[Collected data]
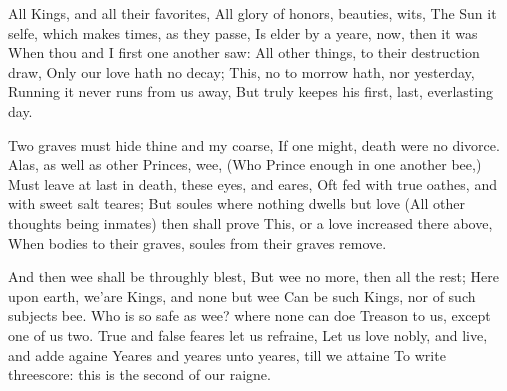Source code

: \documentclass{book}
\newenvironment{poem}[1]%
  {\poemtitle{#1}%
   \Versus
   \numerus{1}%
  }
  {\endVersus}
\begin{document}
      
\begin{poem}{The Anniversarie} %
\Forma {}
    All Kings, and all their favorites,        
    All glory of honors, beauties, wits,        
  The Sun it selfe, which makes times, as they passe,  \auto
  Is elder by a yeare, now, then it was        
  When thou and I first one another saw:       
  All other things, to their destruction draw,        
    Only our love hath no decay;        
  This, no to morrow hath, nor yesterday,        
  Running it never runs from us away,        
  But truly keepes his first, last, everlasting day.       
       
    Two graves must hide thine and my coarse,        
    If one might, death were no divorce.        
  Alas, as well as other Princes, wee,        
  (Who Prince enough in one another bee,)        
  Must leave at last in death, these eyes, and eares,       
  Oft fed with true oathes, and with sweet salt teares;        
    But soules where nothing dwells but love        
  (All other thoughts being inmates) then shall prove        
  This, or a love increased there above,        
  When bodies to their graves, soules from their graves remove.       
       
    And then wee shall be throughly blest,        
    But wee no more, then all the rest;        
  Here upon earth, we'are Kings, and none but wee        
  Can be such Kings, nor of such subjects bee.        
  Who is so safe as wee? where none can doe       
  Treason to us, except one of us two.        
    True and false feares let us refraine,        
  Let us love nobly, and live, and adde againe        
  Yeares and yeares unto yeares, till we attaine        
  To write threescore: this is the second of our raigne.       
\end{poem}
      
\end{document}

§ PROBLEM DESCRIPTION: Find "(Who Prince enough" in the entries above and copy that whole line exactly, then each line after it through the line that contains "Yeares and yeares".

§ THE ANSWER:
  (Who Prince enough in one another bee,)        
  Must leave at last in death, these eyes, and eares,       
  Oft fed with true oathes, and with sweet salt teares;        
    But soules where nothing dwells but love        
  (All other thoughts being inmates) then shall prove        
  This, or a love increased there above,        
  When bodies to their graves, soules from their graves remove.       
       
    And then wee shall be throughly blest,        
    But wee no more, then all the rest;        
  Here upon earth, we'are Kings, and none but wee        
  Can be such Kings, nor of such subjects bee.        
  Who is so safe as wee? where none can doe       
  Treason to us, except one of us two.        
    True and false feares let us refraine,        
  Let us love nobly, and live, and adde againe        
  Yeares and yeares unto yeares, till we attaine        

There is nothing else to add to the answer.